Surveys have found virtually the same level of happiness between the very rich people on the Forbes 400 list and the impoverished Maasai herdsman of East Africa. In contrast, the small Himalayan kingdom of Bhutan decided to stop measuring GDP and replace it with a happiness index. Citizens of Bhutan are no longer measured by how productive their work is. Instead, they are measured by how happy they are in life.

"There is no necessary relationship between the level of possession and the level of well-being," said Thakur S. Powdyel, director of the Center for Education Research and Development in the Ministry of Education of the Royal Government of Bhutan, to The New York Times. As a result, household incomes in Bhutan are among the lowest in the world, but life expectancy has increased by 19 years and government funding is spent on education, healthcare and the environment.

In the United States, with a recession raging, we can still communicate instantly with people worldwide, eat fresh foods from the other side of the planet and watch more than 100 channels on television, night and day. We have mountains of stuff crammed into mountain-sized houses that hold smaller families who report they are "not happy." Clearly it is not money or material possessions that make us happy.
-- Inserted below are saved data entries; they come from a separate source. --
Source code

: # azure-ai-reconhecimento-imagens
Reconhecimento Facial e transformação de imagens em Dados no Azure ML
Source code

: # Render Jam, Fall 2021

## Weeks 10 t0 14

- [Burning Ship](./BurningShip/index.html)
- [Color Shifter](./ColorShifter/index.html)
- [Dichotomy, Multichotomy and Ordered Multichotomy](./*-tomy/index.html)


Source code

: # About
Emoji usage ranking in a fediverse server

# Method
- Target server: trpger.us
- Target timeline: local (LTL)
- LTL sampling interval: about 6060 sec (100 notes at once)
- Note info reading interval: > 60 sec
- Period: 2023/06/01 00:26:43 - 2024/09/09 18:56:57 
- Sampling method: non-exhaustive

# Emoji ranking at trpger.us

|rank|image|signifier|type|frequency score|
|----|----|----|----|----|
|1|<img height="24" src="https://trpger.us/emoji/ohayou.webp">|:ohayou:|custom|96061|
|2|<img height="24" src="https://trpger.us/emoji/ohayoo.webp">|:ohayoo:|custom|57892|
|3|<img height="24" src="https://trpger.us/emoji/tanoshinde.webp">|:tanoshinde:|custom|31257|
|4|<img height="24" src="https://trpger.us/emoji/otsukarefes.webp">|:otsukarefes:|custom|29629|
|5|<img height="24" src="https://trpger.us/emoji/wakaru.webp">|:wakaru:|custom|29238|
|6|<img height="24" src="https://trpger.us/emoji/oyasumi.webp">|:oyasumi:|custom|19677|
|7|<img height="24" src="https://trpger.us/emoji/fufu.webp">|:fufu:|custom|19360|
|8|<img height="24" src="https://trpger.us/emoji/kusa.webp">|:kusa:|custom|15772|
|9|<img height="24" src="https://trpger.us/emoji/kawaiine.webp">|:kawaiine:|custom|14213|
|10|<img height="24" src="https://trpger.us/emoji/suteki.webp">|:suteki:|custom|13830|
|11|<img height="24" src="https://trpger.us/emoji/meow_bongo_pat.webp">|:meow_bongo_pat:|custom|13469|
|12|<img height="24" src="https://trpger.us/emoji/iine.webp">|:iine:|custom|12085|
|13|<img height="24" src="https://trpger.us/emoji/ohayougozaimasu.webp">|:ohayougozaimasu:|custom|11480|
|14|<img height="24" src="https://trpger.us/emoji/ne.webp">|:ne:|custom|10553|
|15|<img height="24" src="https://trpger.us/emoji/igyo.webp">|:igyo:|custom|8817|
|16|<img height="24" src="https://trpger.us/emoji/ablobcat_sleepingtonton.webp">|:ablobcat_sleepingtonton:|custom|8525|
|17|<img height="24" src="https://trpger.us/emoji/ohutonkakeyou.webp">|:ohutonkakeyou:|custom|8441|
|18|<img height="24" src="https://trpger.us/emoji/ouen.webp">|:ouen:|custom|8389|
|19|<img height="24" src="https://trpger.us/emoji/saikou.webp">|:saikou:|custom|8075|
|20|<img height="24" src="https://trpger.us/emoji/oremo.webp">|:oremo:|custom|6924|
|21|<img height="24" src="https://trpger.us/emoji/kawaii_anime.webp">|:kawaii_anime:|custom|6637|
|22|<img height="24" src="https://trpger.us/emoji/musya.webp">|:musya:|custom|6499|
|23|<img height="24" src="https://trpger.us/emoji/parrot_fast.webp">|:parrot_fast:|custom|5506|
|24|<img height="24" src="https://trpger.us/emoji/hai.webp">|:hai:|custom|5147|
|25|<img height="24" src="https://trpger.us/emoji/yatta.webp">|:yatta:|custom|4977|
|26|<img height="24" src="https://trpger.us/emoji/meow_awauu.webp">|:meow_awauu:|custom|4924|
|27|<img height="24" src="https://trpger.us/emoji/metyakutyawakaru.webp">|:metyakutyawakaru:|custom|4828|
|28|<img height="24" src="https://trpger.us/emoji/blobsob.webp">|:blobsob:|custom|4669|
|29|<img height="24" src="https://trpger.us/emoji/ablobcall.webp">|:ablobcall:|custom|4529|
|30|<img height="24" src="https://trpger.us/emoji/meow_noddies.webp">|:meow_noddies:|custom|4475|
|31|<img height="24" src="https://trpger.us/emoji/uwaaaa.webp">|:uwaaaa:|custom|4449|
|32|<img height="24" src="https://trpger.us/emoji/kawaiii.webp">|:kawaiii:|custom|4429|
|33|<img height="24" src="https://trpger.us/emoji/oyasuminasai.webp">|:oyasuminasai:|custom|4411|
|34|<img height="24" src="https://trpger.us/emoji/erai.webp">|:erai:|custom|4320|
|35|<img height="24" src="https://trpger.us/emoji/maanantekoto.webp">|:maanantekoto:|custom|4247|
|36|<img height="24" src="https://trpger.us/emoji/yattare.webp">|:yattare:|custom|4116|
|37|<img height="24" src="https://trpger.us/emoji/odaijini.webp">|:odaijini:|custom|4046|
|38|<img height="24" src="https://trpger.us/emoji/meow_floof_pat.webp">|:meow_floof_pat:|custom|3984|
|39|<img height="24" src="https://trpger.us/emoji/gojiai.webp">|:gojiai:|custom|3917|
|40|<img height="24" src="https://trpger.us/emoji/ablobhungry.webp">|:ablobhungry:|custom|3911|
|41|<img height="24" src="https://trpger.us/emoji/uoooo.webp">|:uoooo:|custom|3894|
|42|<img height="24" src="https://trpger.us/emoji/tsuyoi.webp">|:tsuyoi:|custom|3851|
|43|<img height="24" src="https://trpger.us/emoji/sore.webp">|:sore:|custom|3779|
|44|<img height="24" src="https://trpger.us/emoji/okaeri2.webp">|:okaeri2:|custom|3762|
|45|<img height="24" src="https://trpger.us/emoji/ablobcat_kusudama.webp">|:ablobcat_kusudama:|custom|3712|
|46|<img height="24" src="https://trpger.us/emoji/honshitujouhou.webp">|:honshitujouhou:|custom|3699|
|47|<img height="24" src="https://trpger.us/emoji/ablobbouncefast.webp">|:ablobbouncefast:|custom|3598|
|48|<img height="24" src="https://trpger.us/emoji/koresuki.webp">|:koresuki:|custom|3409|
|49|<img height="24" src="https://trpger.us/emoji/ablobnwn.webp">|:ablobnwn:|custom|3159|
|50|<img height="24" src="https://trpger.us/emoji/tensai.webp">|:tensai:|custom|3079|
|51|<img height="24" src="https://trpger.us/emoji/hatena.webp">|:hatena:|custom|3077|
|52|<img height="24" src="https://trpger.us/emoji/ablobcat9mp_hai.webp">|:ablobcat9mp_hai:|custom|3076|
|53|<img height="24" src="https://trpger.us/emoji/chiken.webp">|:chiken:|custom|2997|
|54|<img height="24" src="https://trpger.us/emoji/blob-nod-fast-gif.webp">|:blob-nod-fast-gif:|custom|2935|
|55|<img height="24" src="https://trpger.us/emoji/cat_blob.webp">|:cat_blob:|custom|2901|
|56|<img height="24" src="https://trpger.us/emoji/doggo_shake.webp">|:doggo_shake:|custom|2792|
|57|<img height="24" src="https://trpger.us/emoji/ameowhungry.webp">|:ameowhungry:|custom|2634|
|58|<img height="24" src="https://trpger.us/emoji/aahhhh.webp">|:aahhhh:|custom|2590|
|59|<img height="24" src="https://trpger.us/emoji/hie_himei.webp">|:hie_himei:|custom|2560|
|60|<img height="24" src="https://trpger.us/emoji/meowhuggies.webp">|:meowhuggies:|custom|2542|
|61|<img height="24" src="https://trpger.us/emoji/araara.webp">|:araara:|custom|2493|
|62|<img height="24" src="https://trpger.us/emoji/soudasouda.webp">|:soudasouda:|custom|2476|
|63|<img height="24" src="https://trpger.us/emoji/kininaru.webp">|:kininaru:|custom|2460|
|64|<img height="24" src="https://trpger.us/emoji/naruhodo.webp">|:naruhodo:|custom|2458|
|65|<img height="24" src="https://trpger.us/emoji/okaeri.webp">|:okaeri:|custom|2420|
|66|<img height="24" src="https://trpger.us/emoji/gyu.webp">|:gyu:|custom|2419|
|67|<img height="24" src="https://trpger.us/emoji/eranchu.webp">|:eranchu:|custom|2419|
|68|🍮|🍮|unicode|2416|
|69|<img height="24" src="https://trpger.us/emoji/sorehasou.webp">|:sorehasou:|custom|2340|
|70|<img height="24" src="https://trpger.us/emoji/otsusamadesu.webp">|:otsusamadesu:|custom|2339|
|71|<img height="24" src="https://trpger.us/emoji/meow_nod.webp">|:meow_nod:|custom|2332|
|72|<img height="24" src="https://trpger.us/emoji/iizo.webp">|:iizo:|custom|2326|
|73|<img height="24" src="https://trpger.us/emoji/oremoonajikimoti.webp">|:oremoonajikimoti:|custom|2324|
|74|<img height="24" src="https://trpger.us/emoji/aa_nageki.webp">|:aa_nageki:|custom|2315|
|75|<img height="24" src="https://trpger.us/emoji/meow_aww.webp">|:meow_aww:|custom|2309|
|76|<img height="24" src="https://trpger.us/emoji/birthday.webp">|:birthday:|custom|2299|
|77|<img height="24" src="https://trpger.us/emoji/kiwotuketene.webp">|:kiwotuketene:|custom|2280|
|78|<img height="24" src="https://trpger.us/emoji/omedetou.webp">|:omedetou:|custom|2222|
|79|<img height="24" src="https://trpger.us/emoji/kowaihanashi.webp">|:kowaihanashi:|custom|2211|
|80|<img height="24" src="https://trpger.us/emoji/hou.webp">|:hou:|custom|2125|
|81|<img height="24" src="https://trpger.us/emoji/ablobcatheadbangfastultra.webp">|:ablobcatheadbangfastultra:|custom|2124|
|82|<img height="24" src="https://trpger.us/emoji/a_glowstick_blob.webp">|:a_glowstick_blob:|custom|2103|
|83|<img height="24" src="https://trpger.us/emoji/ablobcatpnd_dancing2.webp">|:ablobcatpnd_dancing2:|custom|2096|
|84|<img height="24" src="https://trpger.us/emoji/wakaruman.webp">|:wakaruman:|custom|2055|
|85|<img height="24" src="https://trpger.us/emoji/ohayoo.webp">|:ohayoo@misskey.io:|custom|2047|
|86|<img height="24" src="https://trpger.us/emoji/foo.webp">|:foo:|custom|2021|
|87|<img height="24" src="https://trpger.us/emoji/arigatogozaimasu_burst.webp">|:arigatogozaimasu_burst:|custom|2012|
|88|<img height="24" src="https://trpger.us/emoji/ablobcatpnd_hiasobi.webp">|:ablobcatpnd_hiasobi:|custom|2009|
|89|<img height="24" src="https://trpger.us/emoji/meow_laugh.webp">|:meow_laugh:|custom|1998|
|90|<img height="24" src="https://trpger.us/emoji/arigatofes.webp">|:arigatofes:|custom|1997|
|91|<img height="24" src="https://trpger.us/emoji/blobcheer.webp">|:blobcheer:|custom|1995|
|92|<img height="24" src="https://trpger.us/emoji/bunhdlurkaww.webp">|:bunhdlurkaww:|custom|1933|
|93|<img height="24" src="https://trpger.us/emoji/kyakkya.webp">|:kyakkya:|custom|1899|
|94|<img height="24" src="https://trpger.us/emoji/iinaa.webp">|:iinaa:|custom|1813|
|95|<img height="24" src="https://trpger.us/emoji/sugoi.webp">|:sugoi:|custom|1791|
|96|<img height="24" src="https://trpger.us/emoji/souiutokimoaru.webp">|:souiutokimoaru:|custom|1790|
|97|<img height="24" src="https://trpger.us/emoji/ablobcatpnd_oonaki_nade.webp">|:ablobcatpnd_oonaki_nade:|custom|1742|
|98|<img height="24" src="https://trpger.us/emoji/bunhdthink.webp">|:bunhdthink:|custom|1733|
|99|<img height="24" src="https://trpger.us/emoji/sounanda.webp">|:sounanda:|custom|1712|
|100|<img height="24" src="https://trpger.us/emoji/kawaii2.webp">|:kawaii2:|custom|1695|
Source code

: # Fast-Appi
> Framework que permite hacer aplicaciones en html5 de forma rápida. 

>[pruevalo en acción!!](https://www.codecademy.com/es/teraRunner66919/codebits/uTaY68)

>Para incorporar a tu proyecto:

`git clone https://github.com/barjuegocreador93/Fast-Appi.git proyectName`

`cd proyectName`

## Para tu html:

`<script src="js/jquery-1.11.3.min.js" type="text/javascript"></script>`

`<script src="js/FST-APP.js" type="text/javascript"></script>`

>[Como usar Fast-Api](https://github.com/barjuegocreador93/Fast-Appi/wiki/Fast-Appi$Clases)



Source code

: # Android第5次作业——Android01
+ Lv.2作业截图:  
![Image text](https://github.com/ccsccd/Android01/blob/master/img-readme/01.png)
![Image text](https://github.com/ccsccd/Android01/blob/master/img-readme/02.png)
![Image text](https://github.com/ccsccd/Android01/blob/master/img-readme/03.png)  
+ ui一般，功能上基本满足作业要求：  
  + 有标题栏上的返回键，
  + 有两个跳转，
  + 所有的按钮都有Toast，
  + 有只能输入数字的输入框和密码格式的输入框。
So what does?

Psychologist Mihaly Csikszentmihalyi studied dozens of human activities to see what made Americans happy. He found that volunteer work of all kinds generated "high levels of joy, exceeded only by dancing." Why volunteer work? The most common answer is that "you make new friends" and "it gets me out of myself." For others it was "doing something meaningful," and "building a sense of community." In human society, relationships trump money.

In his book "Bowling Alone—The Collapse and Revival of the American Community" (Simon & Schuster, $16), Robert D. Putnam notes that as our incomes have climbed, our civic participation has dramatically decreased. This decrease takes the form of lower attendance in churches, civic groups and volunteer organizations as well as involvement in local government.

Putnam notes, "Each generation ... since the 1950s has been less engaged in community affairs than their immediate predecessor." People born before 1945 and after 1964 both see family, friends and co-workers as providing a sense of belonging. However, these two generations disagree that neighbors, churches, local communities, and organizations provide a sense of community. The fabric of communities is woven by volunteers and recently that fabric has begun to unravel.

To build your happiness in a sagging economy:

1. Volunteer: Look for ways to build your local economy by adding a few volunteer hours in the local food pantry, ambulance corps, children's clubs and civic and cultural organizations. You will improve your health and the well-being of your community.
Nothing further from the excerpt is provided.